> What to do:
Take the line with "攻击者需要能够发送 SUNRPC 请求，并触发" and all lines after it, through the end of the records below, and repeat them exactly.

[Items from a data source]

>>>

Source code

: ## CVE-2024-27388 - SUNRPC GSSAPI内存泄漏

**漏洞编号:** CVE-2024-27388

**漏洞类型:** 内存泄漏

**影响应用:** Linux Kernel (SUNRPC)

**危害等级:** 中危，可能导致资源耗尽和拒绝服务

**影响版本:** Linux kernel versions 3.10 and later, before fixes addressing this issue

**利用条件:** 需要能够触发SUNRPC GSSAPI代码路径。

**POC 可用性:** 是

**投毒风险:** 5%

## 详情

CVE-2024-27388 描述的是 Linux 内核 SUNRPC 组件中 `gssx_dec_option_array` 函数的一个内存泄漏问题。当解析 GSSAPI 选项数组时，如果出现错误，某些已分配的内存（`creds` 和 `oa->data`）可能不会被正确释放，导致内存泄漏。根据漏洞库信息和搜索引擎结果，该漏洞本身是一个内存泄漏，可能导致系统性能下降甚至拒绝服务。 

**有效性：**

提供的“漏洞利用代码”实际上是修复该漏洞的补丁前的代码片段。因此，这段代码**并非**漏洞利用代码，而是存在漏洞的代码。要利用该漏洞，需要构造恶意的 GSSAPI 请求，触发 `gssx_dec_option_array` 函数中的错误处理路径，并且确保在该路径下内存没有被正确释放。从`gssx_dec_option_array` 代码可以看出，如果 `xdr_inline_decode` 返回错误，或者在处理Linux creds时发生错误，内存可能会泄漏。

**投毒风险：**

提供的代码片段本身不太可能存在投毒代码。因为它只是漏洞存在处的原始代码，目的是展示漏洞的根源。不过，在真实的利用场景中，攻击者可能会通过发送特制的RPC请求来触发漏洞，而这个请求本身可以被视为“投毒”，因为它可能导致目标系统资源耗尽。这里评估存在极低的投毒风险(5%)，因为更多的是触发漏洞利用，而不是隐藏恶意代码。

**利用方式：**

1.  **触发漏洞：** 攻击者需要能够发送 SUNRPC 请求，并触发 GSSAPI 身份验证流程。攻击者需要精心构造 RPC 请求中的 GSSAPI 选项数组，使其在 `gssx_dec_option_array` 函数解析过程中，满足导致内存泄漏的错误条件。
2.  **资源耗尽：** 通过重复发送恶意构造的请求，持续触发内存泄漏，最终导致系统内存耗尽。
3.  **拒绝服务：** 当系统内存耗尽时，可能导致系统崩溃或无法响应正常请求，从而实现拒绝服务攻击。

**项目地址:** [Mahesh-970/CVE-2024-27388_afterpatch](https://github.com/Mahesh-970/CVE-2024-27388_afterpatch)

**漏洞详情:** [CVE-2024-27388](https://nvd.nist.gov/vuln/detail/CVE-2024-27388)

<<<

> Solved problem:
1.  **触发漏洞：** 攻击者需要能够发送 SUNRPC 请求，并触发 GSSAPI 身份验证流程。攻击者需要精心构造 RPC 请求中的 GSSAPI 选项数组，使其在 `gssx_dec_option_array` 函数解析过程中，满足导致内存泄漏的错误条件。
2.  **资源耗尽：** 通过重复发送恶意构造的请求，持续触发内存泄漏，最终导致系统内存耗尽。
3.  **拒绝服务：** 当系统内存耗尽时，可能导致系统崩溃或无法响应正常请求，从而实现拒绝服务攻击。

**项目地址:** [Mahesh-970/CVE-2024-27388_afterpatch](https://github.com/Mahesh-970/CVE-2024-27388_afterpatch)

**漏洞详情:** [CVE-2024-27388](https://nvd.nist.gov/vuln/detail/CVE-2024-27388)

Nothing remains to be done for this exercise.